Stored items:

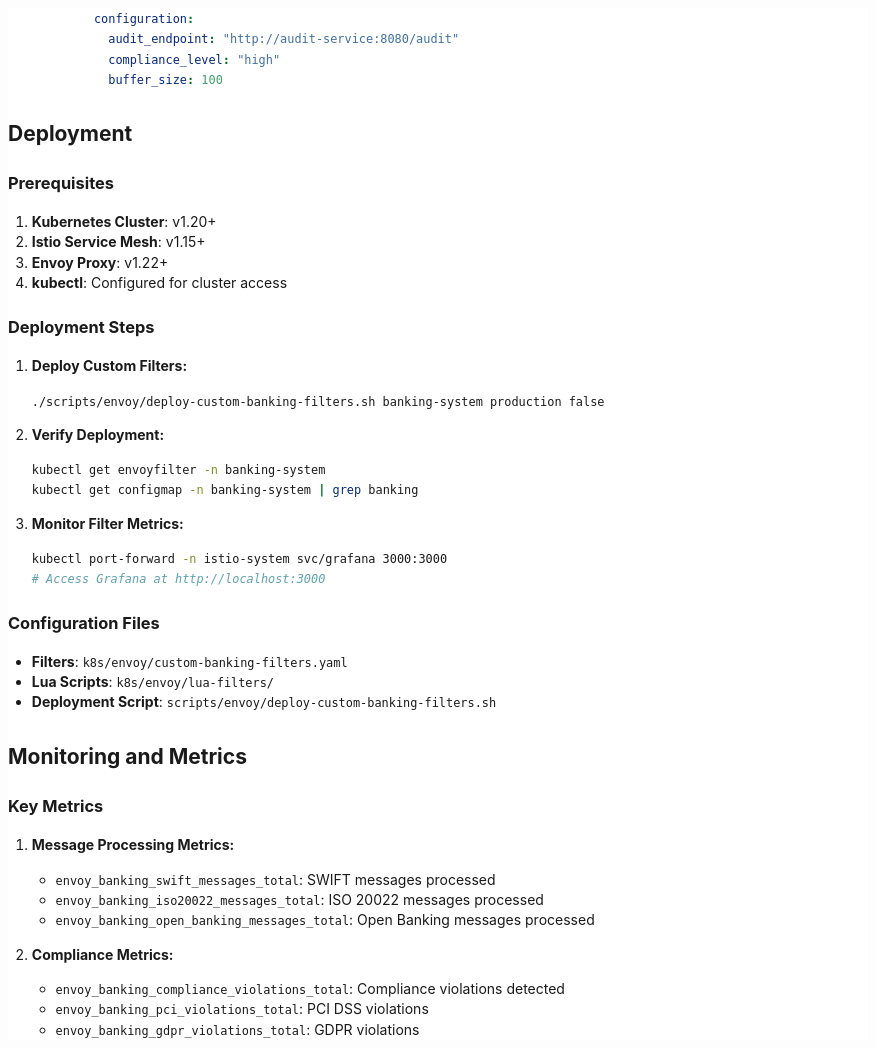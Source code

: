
 ```yaml
            configuration:
              audit_endpoint: "http://audit-service:8080/audit"
              compliance_level: "high"
              buffer_size: 100
```

## Deployment

### Prerequisites

1. **Kubernetes Cluster**: v1.20+
2. **Istio Service Mesh**: v1.15+
3. **Envoy Proxy**: v1.22+
4. **kubectl**: Configured for cluster access

### Deployment Steps

1. **Deploy Custom Filters:**
   ```bash
   ./scripts/envoy/deploy-custom-banking-filters.sh banking-system production false
   ```

2. **Verify Deployment:**
   ```bash
   kubectl get envoyfilter -n banking-system
   kubectl get configmap -n banking-system | grep banking
   ```

3. **Monitor Filter Metrics:**
   ```bash
   kubectl port-forward -n istio-system svc/grafana 3000:3000
   # Access Grafana at http://localhost:3000
   ```

### Configuration Files

- **Filters**: `k8s/envoy/custom-banking-filters.yaml`
- **Lua Scripts**: `k8s/envoy/lua-filters/`
- **Deployment Script**: `scripts/envoy/deploy-custom-banking-filters.sh`

## Monitoring and Metrics

### Key Metrics

1. **Message Processing Metrics:**
   - `envoy_banking_swift_messages_total`: SWIFT messages processed
   - `envoy_banking_iso20022_messages_total`: ISO 20022 messages processed
   - `envoy_banking_open_banking_messages_total`: Open Banking messages processed

2. **Compliance Metrics:**
   - `envoy_banking_compliance_violations_total`: Compliance violations detected
   - `envoy_banking_pci_violations_total`: PCI DSS violations
   - `envoy_banking_gdpr_violations_total`: GDPR violations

* **Task goal**
Some lines above contain the word "Metrics". Copy each of them.

* **Answer below**
3. **Monitor Filter Metrics:**
## Monitoring and Metrics
### Key Metrics
1. **Message Processing Metrics:**
2. **Compliance Metrics:**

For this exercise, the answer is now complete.